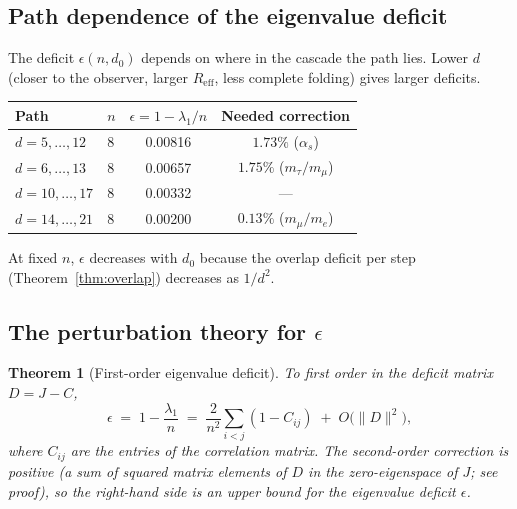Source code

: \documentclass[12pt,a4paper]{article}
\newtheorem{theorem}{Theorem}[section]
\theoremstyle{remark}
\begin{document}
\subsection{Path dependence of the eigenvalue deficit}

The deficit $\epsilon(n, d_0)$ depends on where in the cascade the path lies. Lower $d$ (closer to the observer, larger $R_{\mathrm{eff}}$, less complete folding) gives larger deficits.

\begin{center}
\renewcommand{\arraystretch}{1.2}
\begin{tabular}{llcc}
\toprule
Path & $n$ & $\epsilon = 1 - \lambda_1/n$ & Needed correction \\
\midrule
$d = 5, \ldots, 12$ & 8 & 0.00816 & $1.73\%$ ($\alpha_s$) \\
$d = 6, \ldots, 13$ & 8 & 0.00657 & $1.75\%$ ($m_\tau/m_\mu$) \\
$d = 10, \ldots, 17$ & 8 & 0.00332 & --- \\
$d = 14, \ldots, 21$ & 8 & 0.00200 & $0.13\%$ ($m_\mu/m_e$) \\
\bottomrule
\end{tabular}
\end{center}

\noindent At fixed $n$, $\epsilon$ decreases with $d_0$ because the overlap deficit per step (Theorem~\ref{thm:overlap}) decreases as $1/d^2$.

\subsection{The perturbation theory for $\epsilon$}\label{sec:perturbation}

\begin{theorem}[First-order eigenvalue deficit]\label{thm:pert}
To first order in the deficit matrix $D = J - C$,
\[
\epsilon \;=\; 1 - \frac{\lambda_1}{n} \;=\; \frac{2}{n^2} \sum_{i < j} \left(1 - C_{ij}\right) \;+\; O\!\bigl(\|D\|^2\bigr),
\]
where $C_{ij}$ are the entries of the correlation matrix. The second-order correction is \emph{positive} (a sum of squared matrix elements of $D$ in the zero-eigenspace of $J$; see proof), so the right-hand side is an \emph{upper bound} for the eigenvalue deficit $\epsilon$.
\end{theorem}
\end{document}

┄┄┄┄┄┄

EXERCISE OBJECTIVE → Restate exactly, please, only the lines between the start of the data and the line containing "0.00816 & $1.73\%$ ($\alpha_s$) \\", both ends included, skipping the pictures.

ANSWER SPACE →
Source code

: \documentclass[12pt,a4paper]{article}
\newtheorem{theorem}{Theorem}[section]
\theoremstyle{remark}
\begin{document}
\subsection{Path dependence of the eigenvalue deficit}

The deficit $\epsilon(n, d_0)$ depends on where in the cascade the path lies. Lower $d$ (closer to the observer, larger $R_{\mathrm{eff}}$, less complete folding) gives larger deficits.

\begin{center}
\renewcommand{\arraystretch}{1.2}
\begin{tabular}{llcc}
\toprule
Path & $n$ & $\epsilon = 1 - \lambda_1/n$ & Needed correction \\
\midrule
$d = 5, \ldots, 12$ & 8 & 0.00816 & $1.73\%$ ($\alpha_s$) \\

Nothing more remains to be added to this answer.